Sunday, March 6, 2011

The Night Porter (1974)




Director: Liliana Cavani

Starring: Dirk Bogarde, Chalotte Rampling, Philippe Leroy, Gabriele Ferzetti, Giuseppe Addobbati

More info: IMDb

Tagline: The Most Controversial Picture of Our Time!

Plot: Thirteen years after WWII a concentration camp survivor (Rampling) and her Nazi tormentor (Bogarde), currently the night porter at a Vienna hotel, meet again and fall back into their sado-masochistic relationship.



My rating: 8/10

Will I watch it again? Yes.

THE NIGHT PORTER is the art house entry into the Nazisploitation genre, although I'm sure the very thought would repulse anyone associated with the film. It's the story of love found in the most unlikely of places and circumstances and between two people whose relationship is doomed from the start.
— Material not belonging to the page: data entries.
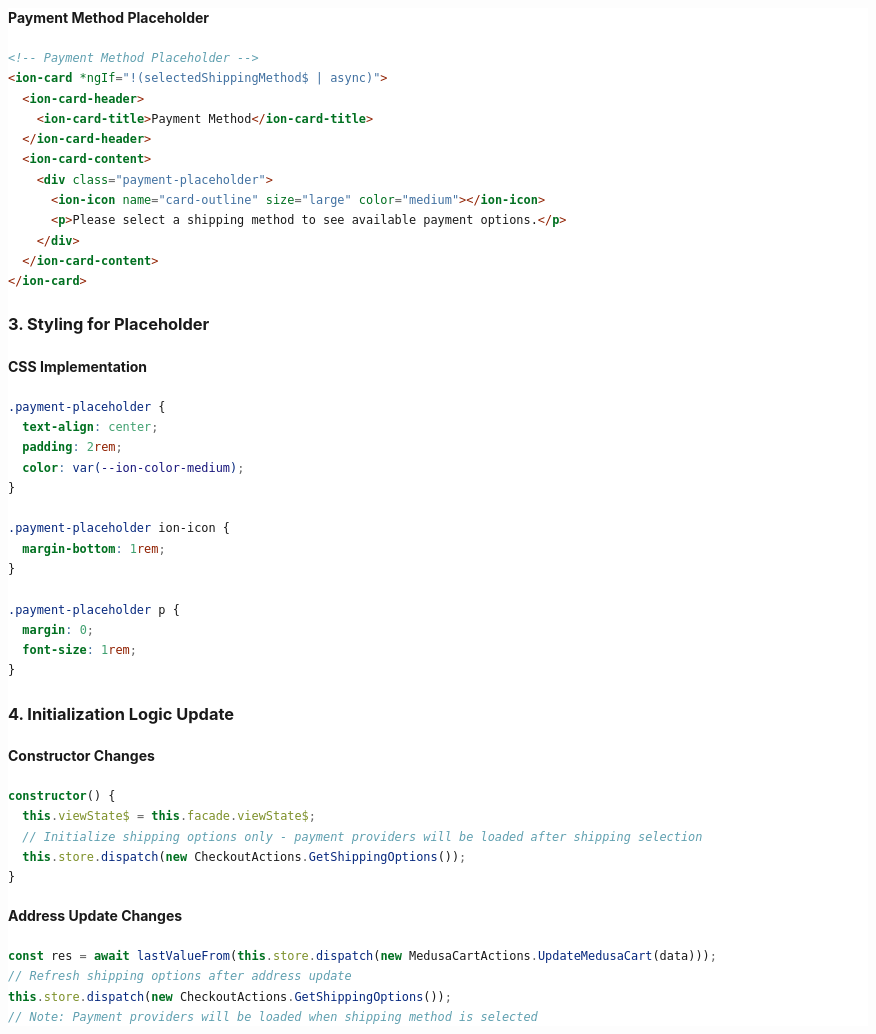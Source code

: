 #### **Payment Method Placeholder**
```html
<!-- Payment Method Placeholder -->
<ion-card *ngIf="!(selectedShippingMethod$ | async)">
  <ion-card-header>
    <ion-card-title>Payment Method</ion-card-title>
  </ion-card-header>
  <ion-card-content>
    <div class="payment-placeholder">
      <ion-icon name="card-outline" size="large" color="medium"></ion-icon>
      <p>Please select a shipping method to see available payment options.</p>
    </div>
  </ion-card-content>
</ion-card>
```

### 3. Styling for Placeholder

#### **CSS Implementation**
```scss
.payment-placeholder {
  text-align: center;
  padding: 2rem;
  color: var(--ion-color-medium);
}

.payment-placeholder ion-icon {
  margin-bottom: 1rem;
}

.payment-placeholder p {
  margin: 0;
  font-size: 1rem;
}
```

### 4. Initialization Logic Update

#### **Constructor Changes**
```typescript
constructor() {
  this.viewState$ = this.facade.viewState$;
  // Initialize shipping options only - payment providers will be loaded after shipping selection
  this.store.dispatch(new CheckoutActions.GetShippingOptions());
}
```

#### **Address Update Changes**
```typescript
const res = await lastValueFrom(this.store.dispatch(new MedusaCartActions.UpdateMedusaCart(data)));
// Refresh shipping options after address update
this.store.dispatch(new CheckoutActions.GetShippingOptions());
// Note: Payment providers will be loaded when shipping method is selected
```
This is the one Nazisploitation flick that non-genre fans and film snobs will have seen. The controversial nature of its subject alone has a certain attraction but then so does the inclusion of Bogarde and Rampling not to mention the direction by a woman, something unusual (by the general public's standards, not mine) given the harsh subject matter.





At just under two hours, it can be a very slow watch for a lot of people. Personally, after three viewings over the past twenty years, I find it just as fascinating as I did the first time and the pacing doesn't bother me at all. Make no mistake about it, at its heart, this is a love story with elements of distaste and disgust (for most people, anyway).
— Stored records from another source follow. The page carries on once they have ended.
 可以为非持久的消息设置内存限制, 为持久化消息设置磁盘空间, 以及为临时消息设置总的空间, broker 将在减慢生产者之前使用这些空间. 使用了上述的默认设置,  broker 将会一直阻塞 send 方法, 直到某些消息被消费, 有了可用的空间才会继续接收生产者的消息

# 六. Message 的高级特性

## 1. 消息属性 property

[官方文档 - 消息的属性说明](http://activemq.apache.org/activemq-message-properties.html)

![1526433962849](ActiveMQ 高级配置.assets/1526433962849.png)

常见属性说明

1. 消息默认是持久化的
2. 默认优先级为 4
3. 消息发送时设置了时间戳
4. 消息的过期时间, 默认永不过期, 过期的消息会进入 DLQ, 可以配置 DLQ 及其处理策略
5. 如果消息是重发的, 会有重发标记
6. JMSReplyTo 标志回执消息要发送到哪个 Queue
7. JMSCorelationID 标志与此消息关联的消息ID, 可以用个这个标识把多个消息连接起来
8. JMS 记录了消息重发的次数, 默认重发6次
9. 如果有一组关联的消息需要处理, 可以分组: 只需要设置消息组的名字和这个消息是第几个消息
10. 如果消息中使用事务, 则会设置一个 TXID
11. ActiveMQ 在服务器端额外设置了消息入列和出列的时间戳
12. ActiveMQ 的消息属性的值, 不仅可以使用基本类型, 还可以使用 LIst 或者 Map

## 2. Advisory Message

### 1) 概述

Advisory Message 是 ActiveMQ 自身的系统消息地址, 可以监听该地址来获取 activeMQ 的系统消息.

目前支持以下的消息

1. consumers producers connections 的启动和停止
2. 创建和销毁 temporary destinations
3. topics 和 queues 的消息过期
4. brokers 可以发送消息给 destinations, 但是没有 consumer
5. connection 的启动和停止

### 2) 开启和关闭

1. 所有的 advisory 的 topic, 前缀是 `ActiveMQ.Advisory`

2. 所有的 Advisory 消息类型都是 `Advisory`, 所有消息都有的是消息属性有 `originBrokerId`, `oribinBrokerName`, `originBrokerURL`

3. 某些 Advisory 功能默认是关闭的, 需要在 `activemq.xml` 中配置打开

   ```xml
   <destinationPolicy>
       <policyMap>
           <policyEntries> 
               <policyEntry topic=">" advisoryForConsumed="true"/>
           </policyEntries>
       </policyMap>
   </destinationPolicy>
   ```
Bogarde and Rampling are the meat of the film and their performances are honest and true yet surreal at times. The flashbacks to the salad days of the camp are well juxtaposed against the current 1957 setting. You might find them unsettling but you can't deny their importance for being included in the film.


The sensual cabaret-esque Marlene Dietrich-like sequence is...uh...HOT!







I really enjoyed the subplot of the group of former SS that Max belongs to and how they have their own system of protecting one another, finding and destroying evidence and witnesses so their identities can remain anonymous to the world and to hunters of Nazi war criminals. I'd like to see a film, a GOOD film, about that subject alone. I forget the name of the movie from the mid-70s that dealt with the underground SS survivors. It was pretty good but it was more in line with one of those big sensational novels that Hollywood would produce a big budget picture with A-list stars. THE ODESSA FILE (1974), that's it. I'd like to see something better and more engaging than a mere thriller.


The only thing I have an issue with in THE NIGHT PORTER is the score by Daniele Paris. It's as thin and weak as the victims of the camp. I'm not saying it should have been a large orchestral score or anything, it's just that Paris' themes often needed better orchestration. There's much to like but it didn't go quite the distance it needed to in order to give the film more impact. But then what the hell do I know? I just watched a movie called NAZI SEX EXPERIMENTS (1973) and I'm about to watch another one called SS EXPERIMENT LOVE CAMP (1974).